Explanation of the plot of convergence rate in each \(i\) (Momentum)

A plot of convergence rate in each \(i\) (Momentum)

• Here we show the case \(\lambda_i = 1.\)

Convergence Rate

• Combining the above five situations, we can conclude that the range of available step-sizes works out to be \[ \begin{aligned} {\color{red}{0<\alpha \lambda_i < 2+2\beta , \quad 0 \leq \beta < 1.}} \end{aligned} \]

• The range of \(\alpha\) gets bigger when we add momentum: \[ \begin{aligned} 0<\alpha \lambda_i < 2 \stackrel{\text{with momentum}}{\Longrightarrow} 0<\alpha\lambda_i<2+2\beta. \end{aligned} \]

• What is the best choice between \(\alpha,\beta\)?

Optimal parameters

• Recall that in GD without momentum:

  • The convergence rate of \(w^k_i\) to \(w^*_i\) (\(i\)-th component) is \(\left\lvert 1-\alpha \lambda_i \right\rvert;\)

  • The convergence rate of \(w^k\) to \(w^*\) is \[ \begin{aligned} \text{rate}(\alpha) = \max \bigl\lbrace \left\lvert 1-\alpha \lambda_1 \right\rvert , \left\lvert 1-\alpha \lambda_n \right\rvert \bigr\rbrace; \end{aligned} \]

  • \[ \begin{aligned} \arg \min_{\alpha} \, \text{rate}(\alpha) &= \frac{2}{\lambda_1+\lambda_n}, \cr \min_{\alpha} \text{rate} (\alpha) &= \frac{\lambda_n/\lambda_1-1}{\lambda_n/\lambda_1+1}. \end{aligned} \]

• With Momentum?

• We first analyze \(i\)-th component with \(\alpha\) fixed.
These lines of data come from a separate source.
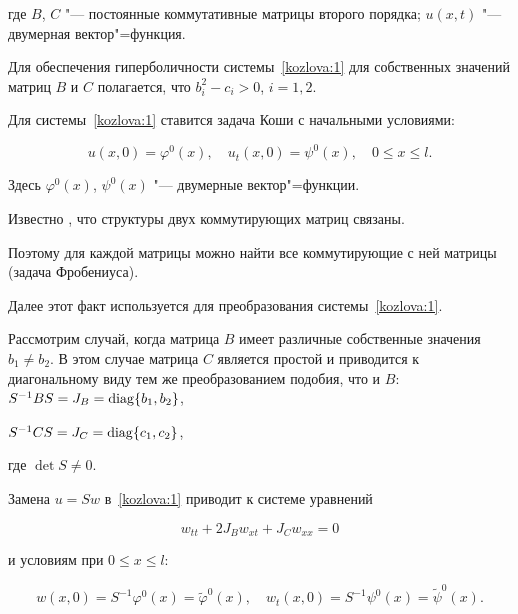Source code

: где $B$, $C$ "--- постоянные коммутативные матрицы второго порядка; $u(x,t)$ "--- двумерная вектор"=функция.

Для обеспечения гиперболичности \cite{kozlova:bib:Bitsadze} системы~\eqref{kozlova:1}  для собственных значений матриц $B$ и $C$ полагается, что $b_i^2-c_i>0$, $i=1, 2$.



Для системы~\eqref{kozlova:1} ставится задача Коши с начальными условиями:

\begin{equation*}


u(x,0)=\varphi^0(x),\quad u_t(x,0)=\psi^0(x),\quad 0\leq{x}\leq{l}.

\end{equation*}

Здесь $\varphi^0(x)$, $\psi^0(x)$ "--- двумерные вектор"=функции.



Известно \cite{kozlova:bib:Gantmaher}, что структуры двух коммутирующих матриц связаны.

Поэтому для каждой матрицы можно найти все коммутирующие с ней матрицы (задача Фробениуса).

Далее этот факт используется для преобразования системы~\eqref{kozlova:1}.



\smallskip



Рассмотрим случай, когда  матрица $B$ имеет различные собственные значения $b_1\neq b_2$. В этом случае матрица $C$ является простой и приводится к диагональному виду тем же преобразованием подобия, что и $B$: $S^{-1}BS=J_B=\mathop{\rm diag}\{b_1, b_2\}$,

$S^{-1}CS=J_{C}=\mathop{\rm diag}\{c_1, c_2\}$,

где $\det S\neq 0$.

Замена $u=Sw$ в~\eqref{kozlova:1} приводит к системе уравнений

\begin{equation*}

w_{tt}+2J_{B}w_{xt}+J_{C}w_{xx}=0

\end{equation*}

и условиям при $0\leq{x}\leq{l}$:

\begin{equation}

\label{kozlova:3}

w(x,0)=S^{-1}{\varphi}^0(x)=\tilde{\varphi}^0(x),\quad w_t(x,0)=S^{-1}\psi^0(x)=\tilde{\psi}^0(x).

\end{equation}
Optimal parameters (\(i\)-th component)

• We see the \(i\)-th component with \(\alpha\) fixed.

• Recall that \[ \begin{aligned} y_i^{k+1} &= \beta y_i^k + \lambda_i x_i^k, \cr x_i^{k+1} &= x_i^k - \alpha y_i^{k+1}, \end{aligned} \] in each \(i\)-th component.

• Or, \[ \begin{aligned} \begin{bmatrix} y_i^k \\ x_i^k \\\end{bmatrix} = R_i^k \begin{bmatrix} y_i^0 \\ x_i^0 \\\end{bmatrix}, \qquad R_i = \begin{bmatrix} \beta & -\alpha \beta \\ \lambda_i & 1-\alpha \lambda_i \\\end{bmatrix}. \end{aligned} \]
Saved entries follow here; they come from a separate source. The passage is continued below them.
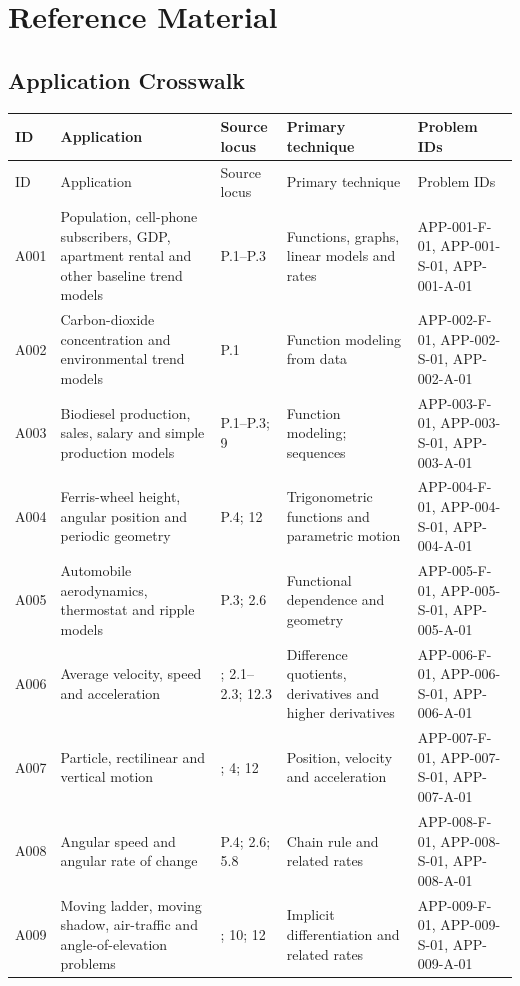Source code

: \documentclass[11pt]{book}
\begin{document}
\part{Reference Material}
\chapter{Application Crosswalk}
\small\begin{longtable}{@{}>{\raggedright\arraybackslash}p{}>{\raggedright\arraybackslash}p{}>{\raggedright\arraybackslash}p{}>{\raggedright\arraybackslash}p{}>{\raggedright\arraybackslash}p{}@{}}\toprule
ID & Application & Source locus & Primary technique & Problem IDs \\\midrule\endfirsthead\toprule ID & Application & Source locus & Primary technique & Problem IDs \\\midrule\endhead
A001 & Population, cell-phone subscribers, GDP, apartment rental and other baseline trend models & P.1–P.3 & Functions, graphs, linear models and rates & APP-001-F-01, APP-001-S-01, APP-001-A-01  \\
A002 & Carbon-dioxide concentration and environmental trend models & P.1 & Function modeling from data & APP-002-F-01, APP-002-S-01, APP-002-A-01  \\
A003 & Biodiesel production, sales, salary and simple production models & P.1–P.3; 9 & Function modeling; sequences & APP-003-F-01, APP-003-S-01, APP-003-A-01  \\
A004 & Ferris-wheel height, angular position and periodic geometry & P.4; 12 & Trigonometric functions and parametric motion & APP-004-F-01, APP-004-S-01, APP-004-A-01  \\
A005 & Automobile aerodynamics, thermostat and ripple models & P.3; 2.6 & Functional dependence and geometry & APP-005-F-01, APP-005-S-01, APP-005-A-01  \\
A006 & Average velocity, speed and acceleration & 1; 2.1–2.3; 12.3 & Difference quotients, derivatives and higher derivatives & APP-006-F-01, APP-006-S-01, APP-006-A-01  \\
A007 & Particle, rectilinear and vertical motion & 2; 4; 12 & Position, velocity and acceleration & APP-007-F-01, APP-007-S-01, APP-007-A-01  \\
A008 & Angular speed and angular rate of change & P.4; 2.6; 5.8 & Chain rule and related rates & APP-008-F-01, APP-008-S-01, APP-008-A-01  \\
A009 & Moving ladder, moving shadow, air-traffic and angle-of-elevation problems & 2.6; 10; 12 & Implicit differentiation and related rates & APP-009-F-01, APP-009-S-01, APP-009-A-01  \\

\end{longtable}
\end{document}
• The convergence rate of \(\lbrace x_i^k \rbrace_k\) is \(\max\lbrace \left\lvert \sigma_1(i) \right\rvert , \left\lvert \sigma_2(i) \right\rvert \rbrace,\) where \(\sigma_1(i),\sigma_2(i)\) are two eigenvalues of \(R_i.\)
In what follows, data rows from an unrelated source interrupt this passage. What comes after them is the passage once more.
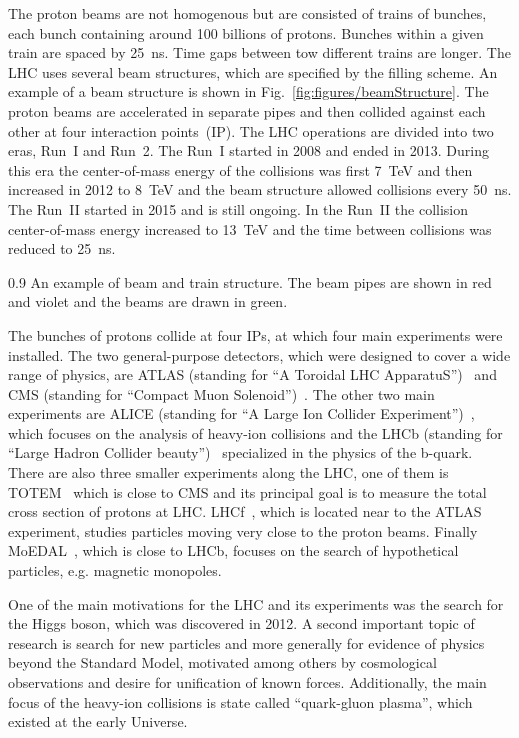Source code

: The proton beams are not homogenous but are consisted of trains of bunches, each bunch containing around 100 billions of protons. Bunches within a given train are spaced by 25~ns. Time gaps between tow different trains are longer. The LHC uses several beam structures, which are specified by the filling scheme. An example of a beam structure is shown in Fig.~\ref{fig:figures/beamStructure}. The proton beams are accelerated in separate pipes and then collided against each other at four interaction points~(IP). The LHC operations are divided into two eras, Run~I and Run~2. The Run~I started in 2008 and ended in 2013. During this era the center-of-mass energy of the collisions was first 7~TeV and then increased in 2012 to 8~TeV and the beam structure allowed collisions every 50~ns. The Run~II started in 2015 and is still ongoing. In the Run~II the collision center-of-mass energy increased to 13~TeV and the time between collisions was reduced to 25~ns.

                 {0.9}       %
                 { An example of beam and train structure. The beam pipes are shown in red and violet and the beams are drawn in green. }

The bunches of protons collide at four IPs, at which four main experiments were installed. The two general-purpose detectors, which were designed to cover a wide range of physics, are ATLAS (standing for ``A Toroidal  LHC ApparatuS'')~\cite{Aad:2008zzm} and CMS (standing for ``Compact Muon Solenoid'')~\cite{Chatrchyan:2008aa}. The other two main experiments are ALICE (standing for ``A Large Ion Collider Experiment'')~\cite{Aamodt:2008zz}, which focuses on the analysis of heavy-ion collisions and the LHCb (standing for ``Large Hadron Collider beauty'')~\cite{Alves:2008zz} specialized in the physics of the b-quark. There are also three smaller experiments along the LHC, one of them is TOTEM~\cite{Anelli:2008zza} which is close to CMS and its principal goal is to measure the total cross section of protons at LHC. LHCf~\cite{Adriani:2008zz}, which is located near to the ATLAS experiment, studies particles moving very close to the proton beams. Finally MoEDAL~\cite{Acharya:2014nyr}, which is close to LHCb, focuses on the search of hypothetical particles, e.g. magnetic monopoles.

One of the main motivations for the LHC and its experiments was the search for the Higgs boson, which was discovered in 2012. A second important topic of research is search for new particles and more generally for evidence of physics beyond the Standard Model, motivated among others by cosmological observations and desire for unification of known forces. Additionally, the main focus of the  heavy-ion collisions is state called ``quark-gluon plasma'', which existed at the early Universe.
• Here we can use the physical point of view.

  • It is a discretization of a damped harmonic oscillator.

• The critical case happens when \(\sigma_1(i)=\sigma_2(i).\)

  • That is, \(\beta=(1-\sqrt{\alpha \lambda_i})^2.\)

• The minimum convergence rate is \(\color{red}{1-\sqrt{\alpha \lambda_i}}.\)

• The minimum convergence rate of \(w^k_i\) to \(w^*_i\) (\(i\)-th component) varies as follows: \[ \begin{aligned} 1-\alpha\lambda_i \stackrel{\text{with momentum}}{\Longrightarrow} 1-\sqrt{\alpha \lambda_i}. \end{aligned} \] But this only applies to the error in the \(i\)-th component with \(\alpha\) fixed.

Optimal parameters

• To get a global convergence rate, we must optimize over both \(\alpha,\beta.\)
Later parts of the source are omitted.